Tuning Guide


Tune the unison strings to the bass string's 7th fret. This gives you the octave note. Remember that frets and notes have different "numbers" because the open note is actually a "zero" fret.

Always "read" the dulcimer from bottom to top as if you were holding the dulcimer with the headstock to your left. Each fret has a numerical value, as shown in this illustration.



Check the middle string at the third fret. It should sound the same as the first strings played unfretted (open.)



You should now be tuned in the open chord of the mixolydian mode. The first note of your scale will be on the "zero" fret (all strings played unfretted.)

To further check if you have correctly tuned the middle string, fret it on the third fret (the small spaced one.) Pressing down firmly, pluck it and then the unison strings. You should get almost the same tone from both the middle and unison strings. If not, you haven't gotten the middle string tuned to the octave-fifth value, so keep on trying to get it.

Remember-- even when the middle note is in tune at the octave-fifth value, its note when fretted on the third fret is not going to be exactly the same as the open unisons. This is because the middle string is thicker than the unisons and produces a different "sound color".

To doublecheck your bass string, fret it on the fourth fret and pluck it. It should produce a note the same as the middle string, taking into consideration the differences in sound color.

Review this information. When you feel you have a good grasp of the tuning steps, go on to the next section and use the mouse to click on the buttons to actually hear the notes to which you are tuning. (They'll be in D.)

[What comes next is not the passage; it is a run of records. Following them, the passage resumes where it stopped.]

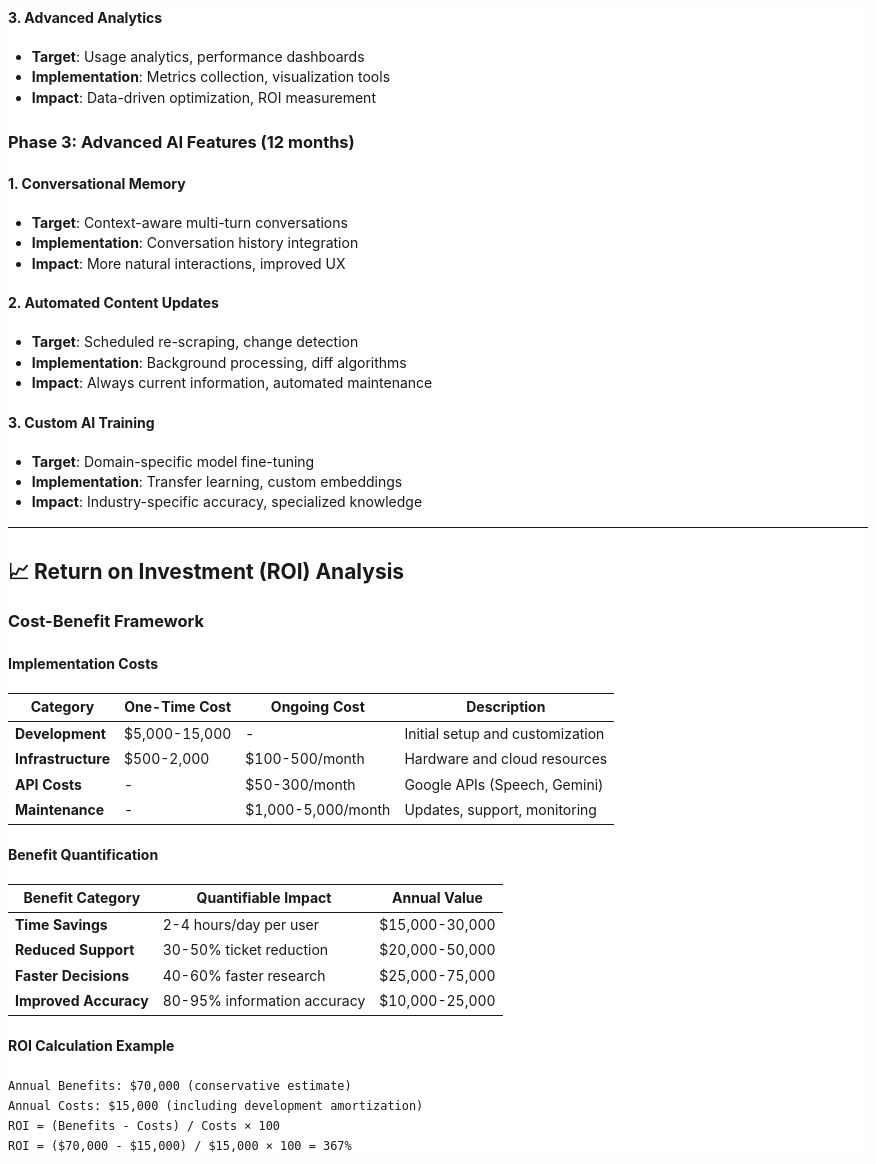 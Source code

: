 #### **3. Advanced Analytics**
- **Target**: Usage analytics, performance dashboards
- **Implementation**: Metrics collection, visualization tools
- **Impact**: Data-driven optimization, ROI measurement

### **Phase 3: Advanced AI Features (12 months)**

#### **1. Conversational Memory**
- **Target**: Context-aware multi-turn conversations
- **Implementation**: Conversation history integration
- **Impact**: More natural interactions, improved UX

#### **2. Automated Content Updates**
- **Target**: Scheduled re-scraping, change detection
- **Implementation**: Background processing, diff algorithms
- **Impact**: Always current information, automated maintenance

#### **3. Custom AI Training**
- **Target**: Domain-specific model fine-tuning
- **Implementation**: Transfer learning, custom embeddings
- **Impact**: Industry-specific accuracy, specialized knowledge

---

## 📈 Return on Investment (ROI) Analysis

### **Cost-Benefit Framework**

#### **Implementation Costs**
| **Category** | **One-Time Cost** | **Ongoing Cost** | **Description** |
|--------------|-------------------|------------------|-----------------|
| **Development** | $5,000-15,000 | - | Initial setup and customization |
| **Infrastructure** | $500-2,000 | $100-500/month | Hardware and cloud resources |
| **API Costs** | - | $50-300/month | Google APIs (Speech, Gemini) |
| **Maintenance** | - | $1,000-5,000/month | Updates, support, monitoring |

#### **Benefit Quantification**
| **Benefit Category** | **Quantifiable Impact** | **Annual Value** |
|---------------------|------------------------|------------------|
| **Time Savings** | 2-4 hours/day per user | $15,000-30,000 |
| **Reduced Support** | 30-50% ticket reduction | $20,000-50,000 |
| **Faster Decisions** | 40-60% faster research | $25,000-75,000 |
| **Improved Accuracy** | 80-95% information accuracy | $10,000-25,000 |

#### **ROI Calculation Example**
```
Annual Benefits: $70,000 (conservative estimate)
Annual Costs: $15,000 (including development amortization)
ROI = (Benefits - Costs) / Costs × 100
ROI = ($70,000 - $15,000) / $15,000 × 100 = 367%
```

Your dulcimer should now sound like this-- tuned to D Mixolydian!
     
First String(s) Middle String Bass String Open Chord


In brief, our tuning procedure for all modes is:
1. Tune the bass string first.
2. Always tune to octave values.

If everything's gone well, you should now be tuned into the Mixolydian mode, transposed somewhere, we hope, around the note D. But in any case, the first note of your scale, the "do" note, is the unison note, and the chord you hear when you strike all of the strings should be a pleasant-sounding chord.

When tuning any instrument, you are dealing with tight measurements of sound, tuning tolerances as fine as hundreds of cycles per second and maybe less. And to tune correctly you have to pick these sounds out of the air as they go by. In the beginning, you obviously are not going to get them right all the time. You will get close, but even then what you are hearing and what you think you are hearing are going to be different, especially when you are dealing with the unison strings.

You can possibly alleviate some of the frustration caused by notes being "not quite right" by considering what goes on when you listen. Assume we want to tune the unisons to the D above the middle C on the piano. We already know that D above middle C is rated at 294 cycles per second. Let's say you get one of the unisons to what could be measured at 300 cycles per second, and the other one sounds just about right when you get it to, say, 291. What your ear then registers on your brain is a frequency of 300 cycles per second, one of 291, the difference between the two or nine cycles per second, and the total of the two-591.

So four things are actually happening. When you crawl down into it, you also realize that there is a wavering frequency which blends the notes together -although it's hard to isolate.

One final thing...When you pluck a string too forcefully, you stretch the frequency of its sound by another five or ten cycles per second. So after you think you have your strings tuned, you may have to go back and temper them so that they blend properly, although each may have been all right by itself. And if you are dealing with new strings, you'll have to adjust their tuning regularly for the first day or so until they "break in" Don't be upset if your strings seem to go out of tune almost immediately. They will stabilize.

If you are not yet tuned...relax. You have been bombarding your ears, chasing down sounds you're not used to finding, and you may have rendered yourself temporarily tone deaf.

Tuning is something for which you have to get in shape. Many of the world's best musicians some-times find it hard to tune, so give yourself a break.

Go for a walk.
Listen to some music.
Do something entirely different.
And then come back to tuning.

We can both remember hours of trying to tune which finally, mercifully, ended when we broke the strings for which we had no replacements. Then the dulcimer would stand in a corner for days while we sulked and bemoaned a lack of musical talent and a tin ear-all part of a nice, handy, neat and clean prepackaged set of ready-made defeatist attitudes.

No doubt you'll get tuning down in no time at all.